Tip 1, read it as a checklist, not a textbook. The Detailed Task Checklist is meant to be scanned and ticked off, not read cover to cover. Use it to pressure-test scope of services in the projects you're already working on. You'll recognize half the items and learn the other half.
Tip 2, the book is from 2004. Some references are dated: form numbers, software tools, and provincial lien legislation have all moved on. The conceptual content (scope, fees, project management discipline) is still on the ExAC, but cross-check anything procedural against CHOP, the current CCDC documents, and your provincial regulator.
Tip 3, treat the eight task categories as flashcards. Planning and Evaluation, Preliminary Design, Design Development, Contract Documentation, Construction Procurement, Contract Administration, Post-Construction, Project Management and Administration. If you can list those eight from memory, you've internalized the spine of Stone's checklist.
Tip 4, the five spokes are exam-friendly. Vision, Marketing, Finance, Human Resources, Delivery Systems. The ExAC loves frameworks that can be tested with a short stem and a multiple-choice answer; this is one of them.
Tip 5, anchor it against CHOP Chapter 6. CHOP Chapter 6 walks through the phases of a project. Stone's task checklist drops into that walkthrough as the detailed line items. Read them together and they reinforce each other.

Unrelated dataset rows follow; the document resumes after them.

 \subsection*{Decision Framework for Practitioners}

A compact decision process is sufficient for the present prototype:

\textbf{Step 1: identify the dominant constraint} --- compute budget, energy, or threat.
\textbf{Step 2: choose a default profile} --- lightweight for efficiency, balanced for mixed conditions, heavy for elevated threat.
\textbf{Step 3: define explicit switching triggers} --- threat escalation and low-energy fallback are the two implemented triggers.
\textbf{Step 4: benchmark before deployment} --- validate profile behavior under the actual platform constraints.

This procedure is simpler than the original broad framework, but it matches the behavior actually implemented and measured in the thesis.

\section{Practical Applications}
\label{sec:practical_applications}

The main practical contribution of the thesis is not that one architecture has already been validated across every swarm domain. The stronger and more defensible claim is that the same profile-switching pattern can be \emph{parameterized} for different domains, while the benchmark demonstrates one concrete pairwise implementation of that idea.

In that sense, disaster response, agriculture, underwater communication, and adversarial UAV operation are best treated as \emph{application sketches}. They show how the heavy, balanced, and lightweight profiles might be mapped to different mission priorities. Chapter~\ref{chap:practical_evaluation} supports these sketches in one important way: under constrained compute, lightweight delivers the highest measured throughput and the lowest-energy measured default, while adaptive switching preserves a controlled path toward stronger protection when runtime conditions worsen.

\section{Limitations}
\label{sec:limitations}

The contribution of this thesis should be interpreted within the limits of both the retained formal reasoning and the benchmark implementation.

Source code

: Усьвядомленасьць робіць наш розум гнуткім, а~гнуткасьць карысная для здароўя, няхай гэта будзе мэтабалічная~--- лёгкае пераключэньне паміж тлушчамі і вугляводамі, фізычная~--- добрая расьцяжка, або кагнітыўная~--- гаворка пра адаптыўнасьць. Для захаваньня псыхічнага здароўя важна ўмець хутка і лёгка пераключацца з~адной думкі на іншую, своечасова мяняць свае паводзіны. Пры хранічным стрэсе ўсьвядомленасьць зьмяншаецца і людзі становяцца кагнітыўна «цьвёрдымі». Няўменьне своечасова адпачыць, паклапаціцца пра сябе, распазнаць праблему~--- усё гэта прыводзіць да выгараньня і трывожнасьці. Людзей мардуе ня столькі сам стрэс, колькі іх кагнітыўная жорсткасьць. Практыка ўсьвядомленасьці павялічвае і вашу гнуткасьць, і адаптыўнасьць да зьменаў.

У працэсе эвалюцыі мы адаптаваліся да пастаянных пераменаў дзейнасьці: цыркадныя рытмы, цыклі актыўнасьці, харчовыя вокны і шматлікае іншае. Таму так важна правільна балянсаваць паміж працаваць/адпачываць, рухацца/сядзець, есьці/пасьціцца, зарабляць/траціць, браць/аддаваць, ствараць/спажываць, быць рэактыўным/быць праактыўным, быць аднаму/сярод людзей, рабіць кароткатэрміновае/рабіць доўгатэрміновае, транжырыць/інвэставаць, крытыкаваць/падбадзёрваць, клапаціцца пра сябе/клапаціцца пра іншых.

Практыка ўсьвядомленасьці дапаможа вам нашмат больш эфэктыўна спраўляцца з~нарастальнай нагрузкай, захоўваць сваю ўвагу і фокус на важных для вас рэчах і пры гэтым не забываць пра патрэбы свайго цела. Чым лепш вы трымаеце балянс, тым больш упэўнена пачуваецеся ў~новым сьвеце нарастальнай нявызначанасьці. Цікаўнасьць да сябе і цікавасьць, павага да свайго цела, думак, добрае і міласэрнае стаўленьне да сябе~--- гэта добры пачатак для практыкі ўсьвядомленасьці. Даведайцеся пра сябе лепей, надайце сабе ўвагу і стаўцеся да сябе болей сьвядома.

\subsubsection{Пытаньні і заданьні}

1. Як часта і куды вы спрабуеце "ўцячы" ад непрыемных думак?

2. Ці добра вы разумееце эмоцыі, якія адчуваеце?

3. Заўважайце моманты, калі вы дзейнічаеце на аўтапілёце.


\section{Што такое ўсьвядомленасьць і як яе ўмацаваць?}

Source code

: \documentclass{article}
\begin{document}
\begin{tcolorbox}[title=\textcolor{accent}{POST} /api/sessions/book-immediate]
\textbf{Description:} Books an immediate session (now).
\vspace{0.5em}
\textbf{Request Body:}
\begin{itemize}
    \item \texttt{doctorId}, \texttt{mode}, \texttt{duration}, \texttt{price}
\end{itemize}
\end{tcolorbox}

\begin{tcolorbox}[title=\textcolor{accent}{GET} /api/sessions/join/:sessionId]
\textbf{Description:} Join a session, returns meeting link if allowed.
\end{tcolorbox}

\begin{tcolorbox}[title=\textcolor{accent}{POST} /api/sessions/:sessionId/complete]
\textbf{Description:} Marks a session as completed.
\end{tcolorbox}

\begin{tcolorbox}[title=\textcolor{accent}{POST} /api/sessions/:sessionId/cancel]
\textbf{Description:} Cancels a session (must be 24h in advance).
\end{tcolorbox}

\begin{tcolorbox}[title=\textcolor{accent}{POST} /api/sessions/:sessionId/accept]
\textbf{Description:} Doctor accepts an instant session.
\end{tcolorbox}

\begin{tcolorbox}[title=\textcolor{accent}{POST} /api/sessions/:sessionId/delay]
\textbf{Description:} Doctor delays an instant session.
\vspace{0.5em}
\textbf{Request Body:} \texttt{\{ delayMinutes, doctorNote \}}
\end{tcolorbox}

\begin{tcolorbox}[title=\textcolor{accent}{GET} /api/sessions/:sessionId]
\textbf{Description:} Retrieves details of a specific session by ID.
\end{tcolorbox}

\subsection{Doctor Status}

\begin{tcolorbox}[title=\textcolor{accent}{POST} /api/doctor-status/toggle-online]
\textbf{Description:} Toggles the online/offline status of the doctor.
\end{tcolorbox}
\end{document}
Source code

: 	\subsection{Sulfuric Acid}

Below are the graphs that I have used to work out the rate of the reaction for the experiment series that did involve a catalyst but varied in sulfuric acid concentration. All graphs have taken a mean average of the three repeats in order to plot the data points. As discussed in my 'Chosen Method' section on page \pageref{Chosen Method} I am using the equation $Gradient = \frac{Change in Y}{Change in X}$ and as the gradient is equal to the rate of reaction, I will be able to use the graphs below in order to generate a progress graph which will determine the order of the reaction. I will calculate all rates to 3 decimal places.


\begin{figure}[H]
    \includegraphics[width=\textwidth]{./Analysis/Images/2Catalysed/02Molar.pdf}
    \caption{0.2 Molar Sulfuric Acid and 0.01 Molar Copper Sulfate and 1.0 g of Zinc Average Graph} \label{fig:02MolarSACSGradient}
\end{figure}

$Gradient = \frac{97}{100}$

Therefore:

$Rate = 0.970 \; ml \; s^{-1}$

Tip 6, watch for "no assumptions." Stone hammers the point that a scope of services has to specify what is included, what is excluded, what is optional, and what is no-charge. ExAC scenario questions often pivot on exactly this distinction, especially when the stem mentions extras or scope creep.
Tip 7, don't memorize procedures, memorize structure. Stone's procedural advice (which forms to use, how to negotiate with a specific authority) is dated. His structural framing (the WBS, the eight task categories, the five spokes, the four-question scope test) is timeless. Lean on structure for the exam.